## ASSIGNMENT
Give the entries again exactly. Skip the pictures.

(Collection entries)
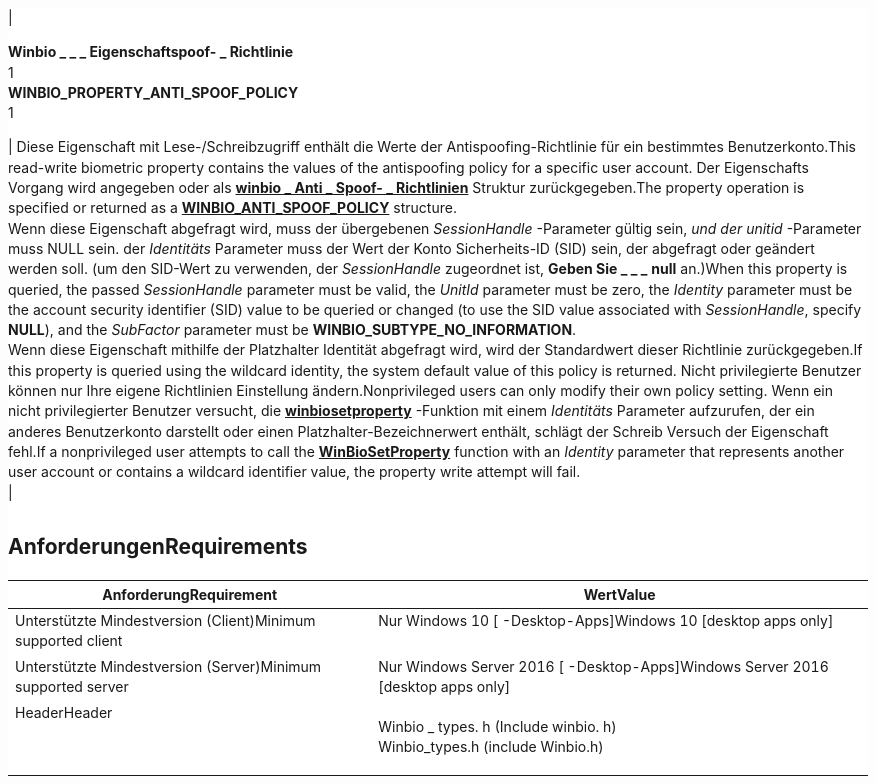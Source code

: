 | <span id="WINBIO_PROPERTY_ANTI_SPOOF_POLICY"></span><span id="winbio_property_anti_spoof_policy"></span><dl> <span data-ttu-id="8c7bc-130"><dt>**Winbio \_ \_ \_ Eigenschaftspoof- \_ Richtlinie**</dt> <dt>1</dt></span><span class="sxs-lookup"><span data-stu-id="8c7bc-130"><dt>**WINBIO\_PROPERTY\_ANTI\_SPOOF\_POLICY**</dt> <dt>1</dt></span></span> </dl>                            | <span data-ttu-id="8c7bc-131">Diese Eigenschaft mit Lese-/Schreibzugriff enthält die Werte der Antispoofing-Richtlinie für ein bestimmtes Benutzerkonto.</span><span class="sxs-lookup"><span data-stu-id="8c7bc-131">This read-write biometric property contains the values of the antispoofing policy for a specific user account.</span></span> <span data-ttu-id="8c7bc-132">Der Eigenschafts Vorgang wird angegeben oder als [**winbio \_ Anti \_ Spoof- \_ Richtlinien**](winbio-anti-spoof-policy.md) Struktur zurückgegeben.</span><span class="sxs-lookup"><span data-stu-id="8c7bc-132">The property operation is specified or returned as a [**WINBIO\_ANTI\_SPOOF\_POLICY**](winbio-anti-spoof-policy.md) structure.</span></span><br/> <span data-ttu-id="8c7bc-133">Wenn diese Eigenschaft abgefragt wird, muss der übergebenen *SessionHandle* -Parameter gültig sein, *und der* *unitid* -Parameter muss NULL sein. der *Identitäts* Parameter muss der Wert der Konto Sicherheits-ID (SID) sein, der abgefragt oder geändert werden soll. (um den SID-Wert zu verwenden, der *SessionHandle* zugeordnet ist, **Geben Sie \_ \_ \_** **null** an.)</span><span class="sxs-lookup"><span data-stu-id="8c7bc-133">When this property is queried, the passed *SessionHandle* parameter must be valid, the *UnitId* parameter must be zero, the *Identity* parameter must be the account security identifier (SID) value to be queried or changed (to use the SID value associated with *SessionHandle*, specify **NULL**), and the *SubFactor* parameter must be **WINBIO\_SUBTYPE\_NO\_INFORMATION**.</span></span><br/> <span data-ttu-id="8c7bc-134">Wenn diese Eigenschaft mithilfe der Platzhalter Identität abgefragt wird, wird der Standardwert dieser Richtlinie zurückgegeben.</span><span class="sxs-lookup"><span data-stu-id="8c7bc-134">If this property is queried using the wildcard identity, the system default value of this policy is returned.</span></span> <span data-ttu-id="8c7bc-135">Nicht privilegierte Benutzer können nur Ihre eigene Richtlinien Einstellung ändern.</span><span class="sxs-lookup"><span data-stu-id="8c7bc-135">Nonprivileged users can only modify their own policy setting.</span></span> <span data-ttu-id="8c7bc-136">Wenn ein nicht privilegierter Benutzer versucht, die [**winbiosetproperty**](/windows/desktop/api/winbio/nf-winbio-winbiosetproperty) -Funktion mit einem *Identitäts* Parameter aufzurufen, der ein anderes Benutzerkonto darstellt oder einen Platzhalter-Bezeichnerwert enthält, schlägt der Schreib Versuch der Eigenschaft fehl.</span><span class="sxs-lookup"><span data-stu-id="8c7bc-136">If a nonprivileged user attempts to call the [**WinBioSetProperty**](/windows/desktop/api/winbio/nf-winbio-winbiosetproperty) function with an *Identity* parameter that represents another user account or contains a wildcard identifier value, the property write attempt will fail.</span></span><br/> |



## <a name="requirements"></a><span data-ttu-id="8c7bc-137">Anforderungen</span><span class="sxs-lookup"><span data-stu-id="8c7bc-137">Requirements</span></span>



| <span data-ttu-id="8c7bc-138">Anforderung</span><span class="sxs-lookup"><span data-stu-id="8c7bc-138">Requirement</span></span> | <span data-ttu-id="8c7bc-139">Wert</span><span class="sxs-lookup"><span data-stu-id="8c7bc-139">Value</span></span> |
|-------------------------------------|---------------------------------------------------------------------------------------------------------------|
| <span data-ttu-id="8c7bc-140">Unterstützte Mindestversion (Client)</span><span class="sxs-lookup"><span data-stu-id="8c7bc-140">Minimum supported client</span></span><br/> | <span data-ttu-id="8c7bc-141">Nur Windows 10 \[ -Desktop-Apps\]</span><span class="sxs-lookup"><span data-stu-id="8c7bc-141">Windows 10 \[desktop apps only\]</span></span><br/>                                                                   |
| <span data-ttu-id="8c7bc-142">Unterstützte Mindestversion (Server)</span><span class="sxs-lookup"><span data-stu-id="8c7bc-142">Minimum supported server</span></span><br/> | <span data-ttu-id="8c7bc-143">Nur Windows Server 2016 \[ -Desktop-Apps\]</span><span class="sxs-lookup"><span data-stu-id="8c7bc-143">Windows Server 2016 \[desktop apps only\]</span></span><br/>                                                          |
| <span data-ttu-id="8c7bc-144">Header</span><span class="sxs-lookup"><span data-stu-id="8c7bc-144">Header</span></span><br/>                   | <dl> <span data-ttu-id="8c7bc-145"><dt>Winbio \_ types. h (Include winbio. h)</dt></span><span class="sxs-lookup"><span data-stu-id="8c7bc-145"><dt>Winbio\_types.h (include Winbio.h)</dt></span></span> </dl> |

## WRITTEN SOLUTION
Source code

: | <span id="WINBIO_PROPERTY_ANTI_SPOOF_POLICY"></span><span id="winbio_property_anti_spoof_policy"></span><dl> <span data-ttu-id="8c7bc-130"><dt>**Winbio \_ \_ \_ Eigenschaftspoof- \_ Richtlinie**</dt> <dt>1</dt></span><span class="sxs-lookup"><span data-stu-id="8c7bc-130"><dt>**WINBIO\_PROPERTY\_ANTI\_SPOOF\_POLICY**</dt> <dt>1</dt></span></span> </dl>                            | <span data-ttu-id="8c7bc-131">Diese Eigenschaft mit Lese-/Schreibzugriff enthält die Werte der Antispoofing-Richtlinie für ein bestimmtes Benutzerkonto.</span><span class="sxs-lookup"><span data-stu-id="8c7bc-131">This read-write biometric property contains the values of the antispoofing policy for a specific user account.</span></span> <span data-ttu-id="8c7bc-132">Der Eigenschafts Vorgang wird angegeben oder als [**winbio \_ Anti \_ Spoof- \_ Richtlinien**](winbio-anti-spoof-policy.md) Struktur zurückgegeben.</span><span class="sxs-lookup"><span data-stu-id="8c7bc-132">The property operation is specified or returned as a [**WINBIO\_ANTI\_SPOOF\_POLICY**](winbio-anti-spoof-policy.md) structure.</span></span><br/> <span data-ttu-id="8c7bc-133">Wenn diese Eigenschaft abgefragt wird, muss der übergebenen *SessionHandle* -Parameter gültig sein, *und der* *unitid* -Parameter muss NULL sein. der *Identitäts* Parameter muss der Wert der Konto Sicherheits-ID (SID) sein, der abgefragt oder geändert werden soll. (um den SID-Wert zu verwenden, der *SessionHandle* zugeordnet ist, **Geben Sie \_ \_ \_** **null** an.)</span><span class="sxs-lookup"><span data-stu-id="8c7bc-133">When this property is queried, the passed *SessionHandle* parameter must be valid, the *UnitId* parameter must be zero, the *Identity* parameter must be the account security identifier (SID) value to be queried or changed (to use the SID value associated with *SessionHandle*, specify **NULL**), and the *SubFactor* parameter must be **WINBIO\_SUBTYPE\_NO\_INFORMATION**.</span></span><br/> <span data-ttu-id="8c7bc-134">Wenn diese Eigenschaft mithilfe der Platzhalter Identität abgefragt wird, wird der Standardwert dieser Richtlinie zurückgegeben.</span><span class="sxs-lookup"><span data-stu-id="8c7bc-134">If this property is queried using the wildcard identity, the system default value of this policy is returned.</span></span> <span data-ttu-id="8c7bc-135">Nicht privilegierte Benutzer können nur Ihre eigene Richtlinien Einstellung ändern.</span><span class="sxs-lookup"><span data-stu-id="8c7bc-135">Nonprivileged users can only modify their own policy setting.</span></span> <span data-ttu-id="8c7bc-136">Wenn ein nicht privilegierter Benutzer versucht, die [**winbiosetproperty**](/windows/desktop/api/winbio/nf-winbio-winbiosetproperty) -Funktion mit einem *Identitäts* Parameter aufzurufen, der ein anderes Benutzerkonto darstellt oder einen Platzhalter-Bezeichnerwert enthält, schlägt der Schreib Versuch der Eigenschaft fehl.</span><span class="sxs-lookup"><span data-stu-id="8c7bc-136">If a nonprivileged user attempts to call the [**WinBioSetProperty**](/windows/desktop/api/winbio/nf-winbio-winbiosetproperty) function with an *Identity* parameter that represents another user account or contains a wildcard identifier value, the property write attempt will fail.</span></span><br/> |



## <a name="requirements"></a><span data-ttu-id="8c7bc-137">Anforderungen</span><span class="sxs-lookup"><span data-stu-id="8c7bc-137">Requirements</span></span>



| <span data-ttu-id="8c7bc-138">Anforderung</span><span class="sxs-lookup"><span data-stu-id="8c7bc-138">Requirement</span></span> | <span data-ttu-id="8c7bc-139">Wert</span><span class="sxs-lookup"><span data-stu-id="8c7bc-139">Value</span></span> |
|-------------------------------------|---------------------------------------------------------------------------------------------------------------|
| <span data-ttu-id="8c7bc-140">Unterstützte Mindestversion (Client)</span><span class="sxs-lookup"><span data-stu-id="8c7bc-140">Minimum supported client</span></span><br/> | <span data-ttu-id="8c7bc-141">Nur Windows 10 \[ -Desktop-Apps\]</span><span class="sxs-lookup"><span data-stu-id="8c7bc-141">Windows 10 \[desktop apps only\]</span></span><br/>                                                                   |
| <span data-ttu-id="8c7bc-142">Unterstützte Mindestversion (Server)</span><span class="sxs-lookup"><span data-stu-id="8c7bc-142">Minimum supported server</span></span><br/> | <span data-ttu-id="8c7bc-143">Nur Windows Server 2016 \[ -Desktop-Apps\]</span><span class="sxs-lookup"><span data-stu-id="8c7bc-143">Windows Server 2016 \[desktop apps only\]</span></span><br/>                                                          |
| <span data-ttu-id="8c7bc-144">Header</span><span class="sxs-lookup"><span data-stu-id="8c7bc-144">Header</span></span><br/>                   | <dl> <span data-ttu-id="8c7bc-145"><dt>Winbio \_ types. h (Include winbio. h)</dt></span><span class="sxs-lookup"><span data-stu-id="8c7bc-145"><dt>Winbio\_types.h (include Winbio.h)</dt></span></span> </dl> |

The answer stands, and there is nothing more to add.